» **Requirement**:
Scan the material below for every line with the string "année", and copy those lines.

» **Data supplied**:

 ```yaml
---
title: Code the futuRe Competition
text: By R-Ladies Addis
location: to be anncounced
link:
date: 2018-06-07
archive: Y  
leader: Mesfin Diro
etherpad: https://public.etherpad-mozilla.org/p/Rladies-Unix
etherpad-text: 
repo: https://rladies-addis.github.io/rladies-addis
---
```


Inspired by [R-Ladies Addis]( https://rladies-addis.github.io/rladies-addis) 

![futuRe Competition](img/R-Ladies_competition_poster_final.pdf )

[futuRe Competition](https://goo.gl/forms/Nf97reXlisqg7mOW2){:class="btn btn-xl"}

---

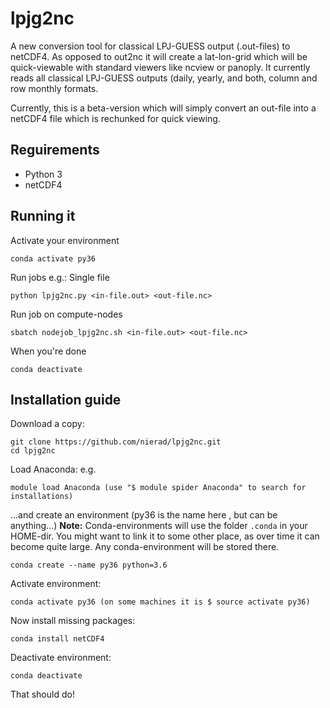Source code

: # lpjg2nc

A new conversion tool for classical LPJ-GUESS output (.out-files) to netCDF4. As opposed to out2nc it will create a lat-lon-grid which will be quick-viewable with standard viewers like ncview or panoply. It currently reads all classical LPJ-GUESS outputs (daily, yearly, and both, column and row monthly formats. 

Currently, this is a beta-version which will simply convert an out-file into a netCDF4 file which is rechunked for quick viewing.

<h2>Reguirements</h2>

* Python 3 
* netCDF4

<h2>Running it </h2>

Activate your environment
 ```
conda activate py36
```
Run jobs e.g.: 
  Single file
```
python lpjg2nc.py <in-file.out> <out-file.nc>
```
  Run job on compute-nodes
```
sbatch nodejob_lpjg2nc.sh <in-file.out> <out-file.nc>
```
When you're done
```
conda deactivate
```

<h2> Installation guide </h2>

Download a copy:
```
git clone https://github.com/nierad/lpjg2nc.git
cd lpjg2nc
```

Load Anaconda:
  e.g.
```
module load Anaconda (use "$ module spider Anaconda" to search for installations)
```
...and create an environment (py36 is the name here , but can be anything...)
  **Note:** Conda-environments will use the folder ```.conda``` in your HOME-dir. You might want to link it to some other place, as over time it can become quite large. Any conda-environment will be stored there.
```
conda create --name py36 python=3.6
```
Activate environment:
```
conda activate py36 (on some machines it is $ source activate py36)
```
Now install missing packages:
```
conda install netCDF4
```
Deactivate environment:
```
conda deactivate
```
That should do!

--

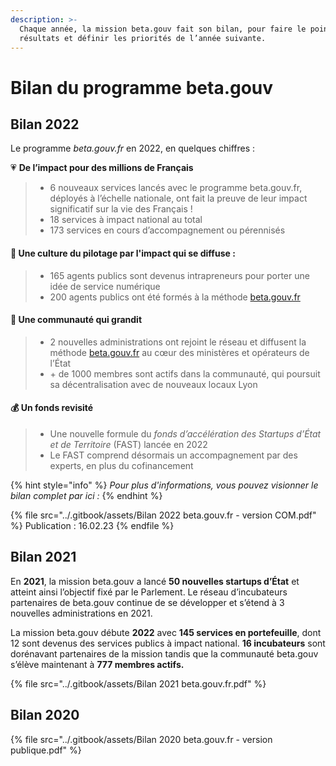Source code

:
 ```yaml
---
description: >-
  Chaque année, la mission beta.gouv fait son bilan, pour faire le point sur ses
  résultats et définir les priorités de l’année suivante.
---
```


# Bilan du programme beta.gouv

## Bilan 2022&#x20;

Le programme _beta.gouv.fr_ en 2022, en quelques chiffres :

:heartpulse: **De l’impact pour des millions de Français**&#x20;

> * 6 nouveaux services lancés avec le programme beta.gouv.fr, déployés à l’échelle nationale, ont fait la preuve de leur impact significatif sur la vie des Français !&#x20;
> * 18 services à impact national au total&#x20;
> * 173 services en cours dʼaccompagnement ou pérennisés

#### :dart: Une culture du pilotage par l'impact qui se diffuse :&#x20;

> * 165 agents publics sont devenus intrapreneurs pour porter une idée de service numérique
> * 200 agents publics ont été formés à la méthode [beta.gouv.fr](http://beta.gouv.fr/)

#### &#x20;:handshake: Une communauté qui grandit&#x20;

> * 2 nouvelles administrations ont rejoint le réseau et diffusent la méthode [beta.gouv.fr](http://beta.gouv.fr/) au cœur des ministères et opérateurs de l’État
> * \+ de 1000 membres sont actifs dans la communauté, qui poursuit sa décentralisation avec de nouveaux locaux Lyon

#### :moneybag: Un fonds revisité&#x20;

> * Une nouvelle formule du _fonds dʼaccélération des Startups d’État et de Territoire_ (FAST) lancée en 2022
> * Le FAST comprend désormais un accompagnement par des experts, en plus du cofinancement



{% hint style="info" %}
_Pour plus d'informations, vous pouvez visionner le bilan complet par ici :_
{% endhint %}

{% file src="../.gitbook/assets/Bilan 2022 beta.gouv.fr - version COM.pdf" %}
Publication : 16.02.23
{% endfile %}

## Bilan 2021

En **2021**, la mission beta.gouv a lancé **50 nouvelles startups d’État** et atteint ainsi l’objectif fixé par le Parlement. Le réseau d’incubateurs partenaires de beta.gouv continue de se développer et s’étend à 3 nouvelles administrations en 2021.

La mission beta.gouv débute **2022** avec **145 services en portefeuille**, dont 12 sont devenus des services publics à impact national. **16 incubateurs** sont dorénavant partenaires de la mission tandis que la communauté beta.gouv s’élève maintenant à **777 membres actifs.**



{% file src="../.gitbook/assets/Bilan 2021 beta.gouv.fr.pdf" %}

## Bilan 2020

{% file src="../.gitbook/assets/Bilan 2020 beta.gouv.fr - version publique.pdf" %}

» **Result for this task**:
  Chaque année, la mission beta.gouv fait son bilan, pour faire le point sur ses
  résultats et définir les priorités de l’année suivante.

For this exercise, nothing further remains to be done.